It rained. It rained all day, beginning with bright flashes at midnight and ending with a shroud of mist on Sunday. This afternoon, two days after the relieving episode, the grass is still moist. Is our burn ban over? Hopefully not; this morning Ford and Chas followed me outside to the garden, where they leaned over to watch me burn the raffia and summer grass that decorated the rim of Bird’s fishbowl. Quickly, the straw crackled into embers, and died into crumbly strings that we blew into the rosemary, which was still dewey. Before lunch, we had bought a new betta; the new one is named Angie and he is a vigorous red. Funny, I never thought to photograph the morning.

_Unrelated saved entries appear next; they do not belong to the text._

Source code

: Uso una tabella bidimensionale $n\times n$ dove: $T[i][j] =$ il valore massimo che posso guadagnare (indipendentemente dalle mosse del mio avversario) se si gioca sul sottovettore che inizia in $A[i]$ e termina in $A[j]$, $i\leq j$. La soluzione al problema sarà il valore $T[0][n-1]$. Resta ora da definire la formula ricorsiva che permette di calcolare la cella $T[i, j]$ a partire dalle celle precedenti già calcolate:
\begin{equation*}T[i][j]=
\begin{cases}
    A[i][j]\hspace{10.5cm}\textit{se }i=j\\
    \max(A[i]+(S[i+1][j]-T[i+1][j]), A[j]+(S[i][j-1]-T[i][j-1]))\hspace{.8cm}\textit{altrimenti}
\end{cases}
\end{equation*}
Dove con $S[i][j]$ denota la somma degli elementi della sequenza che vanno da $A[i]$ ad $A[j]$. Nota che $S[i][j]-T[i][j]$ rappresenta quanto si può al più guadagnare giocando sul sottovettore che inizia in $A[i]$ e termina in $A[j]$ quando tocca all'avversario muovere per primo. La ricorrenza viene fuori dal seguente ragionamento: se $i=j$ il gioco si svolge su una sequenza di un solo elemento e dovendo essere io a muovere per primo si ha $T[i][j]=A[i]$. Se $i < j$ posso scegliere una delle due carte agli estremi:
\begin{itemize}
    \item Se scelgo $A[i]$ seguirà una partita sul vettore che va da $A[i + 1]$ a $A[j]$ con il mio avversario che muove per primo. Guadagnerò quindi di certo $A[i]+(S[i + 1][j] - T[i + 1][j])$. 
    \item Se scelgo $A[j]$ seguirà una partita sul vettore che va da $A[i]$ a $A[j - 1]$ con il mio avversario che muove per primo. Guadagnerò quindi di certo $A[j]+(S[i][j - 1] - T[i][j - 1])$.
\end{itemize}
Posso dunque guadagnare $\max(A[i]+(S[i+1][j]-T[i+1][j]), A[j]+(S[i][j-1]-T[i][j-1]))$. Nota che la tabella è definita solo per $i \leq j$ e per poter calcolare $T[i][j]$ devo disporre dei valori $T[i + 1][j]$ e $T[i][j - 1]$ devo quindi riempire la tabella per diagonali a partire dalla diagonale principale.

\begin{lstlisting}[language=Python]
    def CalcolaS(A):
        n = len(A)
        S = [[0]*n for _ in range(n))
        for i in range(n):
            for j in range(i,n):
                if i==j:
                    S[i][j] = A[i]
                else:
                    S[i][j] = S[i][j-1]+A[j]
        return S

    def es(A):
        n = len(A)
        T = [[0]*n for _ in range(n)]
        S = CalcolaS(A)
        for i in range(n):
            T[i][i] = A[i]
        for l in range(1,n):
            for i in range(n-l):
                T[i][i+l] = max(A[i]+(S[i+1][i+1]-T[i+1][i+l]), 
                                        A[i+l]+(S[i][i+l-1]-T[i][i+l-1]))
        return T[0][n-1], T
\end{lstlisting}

Ford got a new bike on Sunday. Electric blue, like mine, it inspired him to go very fast. We took him to the veloway, where we could ride and skate beside him for three and a half miles. Around the third quarter, his energy began to wane, and after Ford’s excessive whining, Damon reluctantly carried the squat little bike the rest of the way, while I taxied him in the bike trailer. We continued to loop for another half hour, during which I thought about my own famous fallouts. Like the time I showed up for team practice on the first day, claiming I was an intermediate rider, and spent the rest of the evening correcting myself on an overly large, very young thoroughbred who felt like a Ferrari on wet pavement. Although I didn’t quit, I did nearly shit in my pants and I definitely didn’t make Intermediate.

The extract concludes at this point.